The training ahead of that has been going so well that I recorded on the morning of the 30th April 2016 a personal best pace of 5.08 min/km over 10km. My hard work was paying off and it was really great. For the first time in a while I was feeling like my sweat was actually yielding results, unlike in the past where the link between hard work and results was often a huge blur. I had accepted some time ago that my level of talent as an endurance athlete requires me to train a lot harder than others only to just make the cut into the back end of the field. It was a fact of life that I had no issue accepting.

In hindsight, with my level of training, especially in early 2016, I should have been showing a lot more decent performances. In essence, my training was for some time, sufficient to just beat by a small margin, the effects of a condition that was brewing in my arteries.
   
For many years I had no reason to believe that there could be a much more profound explanation for my “slight” underperformances. For starters, I could still enter ultra-distance races and complete them. In February 2016 I entered the 7 stage TransCape MTB and finished, but right at the back of the field and taking maximum stage time almost every day. At the beginning of every stage, I always noticed how everyone seemed to be riding fast; yet I would catch up with the last groups and sometimes even drop them before halfway.
 
It turns out that I have been suffering from a condition called External Iliac Artery Endofibrosis and unlike many athletes that developed the condition, it took me about a year to get diagnosed.
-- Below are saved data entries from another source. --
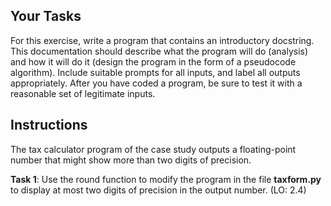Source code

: ## Your Tasks

For this exercise, write a program that contains an introductory docstring. This documentation should describe what the program will do (analysis) and how it will do it (design the program in the form of a pseudocode algorithm). Include suitable prompts for all inputs, and label all outputs appropriately. After you have coded a program, be sure to test it with a reasonable set of legitimate inputs.

## Instructions

The tax calculator program of the case study outputs a floating-point number that might show more than two digits of precision.

**Task 1**: Use the round function to modify the program in the file **taxform.py** to display at most two digits of precision in the output number. (LO: 2.4)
Others took as many as 5 years and many professionals were forced to abandon their careers just as they were taking off – serious matters of full potential never reached; dreams forsaken – but I think the worst is not knowing what is wrong and being forced to abandon your aspirations under those circumstances.
   
My story is not at all unique – I and many others share identical stories of a long, difficult road of misdiagnosis, painful physiotherapy sessions, dry needling, expensive scans, endless blood tests and referrals to a wide range of medical specialists. What we also have in common are stories of DNFs, despair as performances drastically deteriorate and the gloom every time we reach a dead end. But the most common thread is that out of desperation we’ve all had to spend many hours doing our own research to get to the answers. I have come across many stories of athletes that took piles of journal articles to their sports medics to shed some light; and yet many others who were still told “Impossible!”
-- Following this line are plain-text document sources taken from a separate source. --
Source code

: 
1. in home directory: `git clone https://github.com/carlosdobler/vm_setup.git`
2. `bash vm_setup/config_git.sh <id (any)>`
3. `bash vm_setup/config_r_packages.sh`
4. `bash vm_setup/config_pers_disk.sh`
This is because a fit athlete is not supposed to have symptoms associated with what is called Intermittent Claudication. This is a vascular condition more common in the elderly, people that smoke, people that are overweight and those that have high cholesterol. The least understood cases of intermittent claudication are those that appear amongst fit athletes that train for and participate in endurance events such as ultra-marathons, long distance cycling and triathlons. The condition is often described as rare, but I think it is a matter of serious under-diagnosis, especially amongst recreational athletes. I think that athletes that are not professional simply choose to move on given that the stakes associated with giving up on endurance are not high.  
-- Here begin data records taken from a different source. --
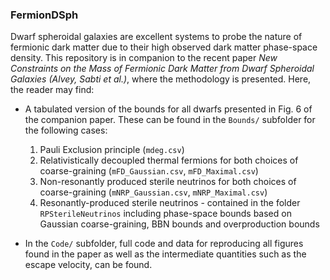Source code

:### FermionDSph

Dwarf spheroidal galaxies are excellent systems to probe the nature of fermionic dark matter due to their high observed dark matter phase-space density. This repository is in companion to the recent paper *New Constraints on the Mass of Fermionic Dark Matter from Dwarf Spheroidal Galaxies (Alvey, Sabti et al.)*, where the methodology is presented. Here, the reader may find:

- A tabulated version of the bounds for all dwarfs presented in Fig. 6 of the companion paper. These can be found in the `Bounds/` subfolder for the following cases:
  1. Pauli Exclusion principle (`mdeg.csv`)
  2. Relativistically decoupled thermal fermions for both choices of coarse-graining (`mFD_Gaussian.csv`, `mFD_Maximal.csv`)
  3. Non-resonantly produced sterile neutrinos for both choices of coarse-graining (`mNRP_Gaussian.csv`, `mNRP_Maximal.csv`)
  4. Resonantly-produced sterile neutrinos - contained in the folder `RPSterileNeutrinos` including phase-space bounds based on Gaussian coarse-graining, BBN bounds and overproduction bounds
 
- In the `Code/` subfolder, full code and data for reproducing all figures found in the paper as well as the intermediate quantities such as the escape velocity, can be found.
I still fantasize about my return to my normal self; I cannot wait to go on long runs and rides across the mountains, on rocky single tracks, in the forests, crossing the rivers and up the steep hills. I would like to take a second shot at climbing Aconcagua and then move on to conquer climbs over 7000 metres . My Comrades Marathon medal counter came to a scratching halt at number 7 in 2015 – I would like to get my green number and now that I have been diagnosed, I am optimistic and upbeat. But in the mean time I would like to share my story in the next few blogs – with the hope that many other athletes learn from it and that no one has to go through the trial and error that many like me have experienced.